PROBLEM TO WORK ON — Lines with the string "documentclass" in the data below: report how many there are, and write nothing but the number.

DATASET RECORDS —
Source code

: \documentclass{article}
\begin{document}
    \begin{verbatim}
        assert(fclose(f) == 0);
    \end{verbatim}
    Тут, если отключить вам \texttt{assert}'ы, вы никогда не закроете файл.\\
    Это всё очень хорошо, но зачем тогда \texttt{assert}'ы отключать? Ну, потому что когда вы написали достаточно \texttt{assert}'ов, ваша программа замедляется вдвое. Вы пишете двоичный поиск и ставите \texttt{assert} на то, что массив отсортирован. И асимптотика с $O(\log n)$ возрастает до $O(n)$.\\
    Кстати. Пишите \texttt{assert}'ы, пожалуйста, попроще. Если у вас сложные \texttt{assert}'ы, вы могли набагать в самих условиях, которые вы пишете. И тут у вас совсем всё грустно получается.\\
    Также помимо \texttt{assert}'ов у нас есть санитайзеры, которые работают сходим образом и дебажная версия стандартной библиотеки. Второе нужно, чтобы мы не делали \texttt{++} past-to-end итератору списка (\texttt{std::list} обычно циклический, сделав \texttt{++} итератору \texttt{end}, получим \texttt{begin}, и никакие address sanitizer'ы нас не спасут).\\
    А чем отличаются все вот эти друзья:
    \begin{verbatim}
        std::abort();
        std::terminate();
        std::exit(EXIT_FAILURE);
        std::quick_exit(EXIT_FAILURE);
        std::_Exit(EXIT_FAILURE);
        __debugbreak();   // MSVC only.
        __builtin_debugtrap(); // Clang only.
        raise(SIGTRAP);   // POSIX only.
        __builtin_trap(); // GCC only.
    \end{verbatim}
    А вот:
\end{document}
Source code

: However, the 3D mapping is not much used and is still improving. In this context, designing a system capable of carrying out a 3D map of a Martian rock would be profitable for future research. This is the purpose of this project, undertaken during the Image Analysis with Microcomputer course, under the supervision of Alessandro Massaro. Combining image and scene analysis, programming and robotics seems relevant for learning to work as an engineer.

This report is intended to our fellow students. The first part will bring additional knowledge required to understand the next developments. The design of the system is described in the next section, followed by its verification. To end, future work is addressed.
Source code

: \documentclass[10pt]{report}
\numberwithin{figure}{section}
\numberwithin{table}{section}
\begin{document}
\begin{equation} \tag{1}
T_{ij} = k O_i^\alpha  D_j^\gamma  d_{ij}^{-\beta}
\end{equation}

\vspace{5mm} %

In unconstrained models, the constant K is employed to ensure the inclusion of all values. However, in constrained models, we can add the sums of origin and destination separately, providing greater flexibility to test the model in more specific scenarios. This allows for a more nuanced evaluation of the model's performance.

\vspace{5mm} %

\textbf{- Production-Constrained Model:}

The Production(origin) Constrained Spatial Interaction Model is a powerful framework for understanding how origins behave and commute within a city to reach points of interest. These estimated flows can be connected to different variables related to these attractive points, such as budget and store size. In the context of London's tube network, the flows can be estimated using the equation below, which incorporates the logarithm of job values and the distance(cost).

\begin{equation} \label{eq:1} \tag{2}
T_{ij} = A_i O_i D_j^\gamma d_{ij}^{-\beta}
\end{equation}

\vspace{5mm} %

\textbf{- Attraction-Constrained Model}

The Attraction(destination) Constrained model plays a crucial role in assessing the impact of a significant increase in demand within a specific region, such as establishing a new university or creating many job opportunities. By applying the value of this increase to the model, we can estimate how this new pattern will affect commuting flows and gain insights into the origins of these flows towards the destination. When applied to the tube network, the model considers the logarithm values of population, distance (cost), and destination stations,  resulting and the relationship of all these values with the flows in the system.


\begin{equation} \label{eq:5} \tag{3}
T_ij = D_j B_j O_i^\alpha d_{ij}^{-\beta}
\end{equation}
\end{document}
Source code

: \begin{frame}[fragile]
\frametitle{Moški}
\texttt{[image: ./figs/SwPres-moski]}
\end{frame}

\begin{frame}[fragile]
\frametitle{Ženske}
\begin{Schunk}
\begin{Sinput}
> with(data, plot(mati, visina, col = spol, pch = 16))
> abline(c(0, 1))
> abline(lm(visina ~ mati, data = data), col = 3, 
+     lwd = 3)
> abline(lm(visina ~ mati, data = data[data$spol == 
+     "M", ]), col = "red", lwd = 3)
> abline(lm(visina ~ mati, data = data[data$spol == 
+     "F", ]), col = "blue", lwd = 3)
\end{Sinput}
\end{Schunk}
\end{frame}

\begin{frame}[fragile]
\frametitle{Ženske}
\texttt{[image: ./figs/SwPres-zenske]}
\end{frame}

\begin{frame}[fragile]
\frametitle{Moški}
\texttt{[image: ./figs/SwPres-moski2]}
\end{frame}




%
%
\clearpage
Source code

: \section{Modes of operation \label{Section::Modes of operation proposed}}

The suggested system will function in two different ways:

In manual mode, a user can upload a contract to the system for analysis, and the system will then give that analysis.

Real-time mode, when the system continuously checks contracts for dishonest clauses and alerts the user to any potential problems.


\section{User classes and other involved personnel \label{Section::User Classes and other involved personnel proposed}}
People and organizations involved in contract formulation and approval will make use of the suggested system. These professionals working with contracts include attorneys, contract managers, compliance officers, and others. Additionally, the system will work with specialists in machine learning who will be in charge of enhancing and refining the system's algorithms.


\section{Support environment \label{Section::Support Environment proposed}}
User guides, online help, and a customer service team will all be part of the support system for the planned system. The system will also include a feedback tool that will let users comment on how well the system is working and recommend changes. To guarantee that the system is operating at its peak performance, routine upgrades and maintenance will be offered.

EXERCISE SOLUTION — 2